**Input:**
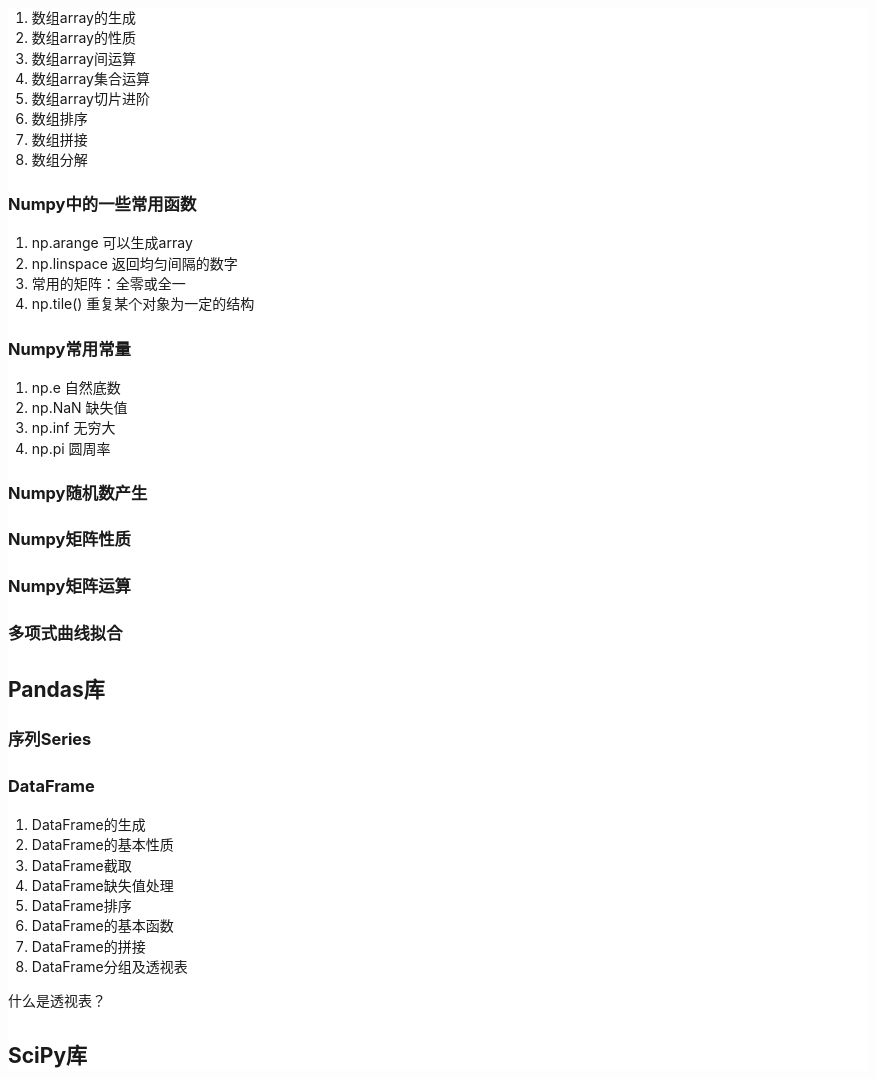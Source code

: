 1. 数组array的生成
2. 数组array的性质
3. 数组array间运算
4. 数组array集合运算
5. 数组array切片进阶
6. 数组排序
7. 数组拼接
8. 数组分解

### Numpy中的一些常用函数

1. np.arange 可以生成array
2. np.linspace 返回均匀间隔的数字
3. 常用的矩阵：全零或全一
4. np.tile() 重复某个对象为一定的结构

### Numpy常用常量

1. np.e 自然底数
2. np.NaN 缺失值
3. np.inf 无穷大
4. np.pi 圆周率

### Numpy随机数产生

### Numpy矩阵性质

### Numpy矩阵运算

### 多项式曲线拟合

## Pandas库

### 序列Series

### DataFrame

1. DataFrame的生成
2. DataFrame的基本性质
3. DataFrame截取
4. DataFrame缺失值处理
5. DataFrame排序
6. DataFrame的基本函数
7. DataFrame的拼接
8. DataFrame分组及透视表

什么是透视表？

## SciPy库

**Your goal:** The listing above should be transcribed word for word, with its pictures left out.

**Response area:**
Source code

: 1. 数组array的生成
2. 数组array的性质
3. 数组array间运算
4. 数组array集合运算
5. 数组array切片进阶
6. 数组排序
7. 数组拼接
8. 数组分解

### Numpy中的一些常用函数

1. np.arange 可以生成array
2. np.linspace 返回均匀间隔的数字
3. 常用的矩阵：全零或全一
4. np.tile() 重复某个对象为一定的结构

### Numpy常用常量

1. np.e 自然底数
2. np.NaN 缺失值
3. np.inf 无穷大
4. np.pi 圆周率

### Numpy随机数产生

### Numpy矩阵性质

### Numpy矩阵运算

### 多项式曲线拟合

## Pandas库

### 序列Series

### DataFrame

1. DataFrame的生成
2. DataFrame的基本性质
3. DataFrame截取
4. DataFrame缺失值处理
5. DataFrame排序
6. DataFrame的基本函数
7. DataFrame的拼接
8. DataFrame分组及透视表

什么是透视表？

## SciPy库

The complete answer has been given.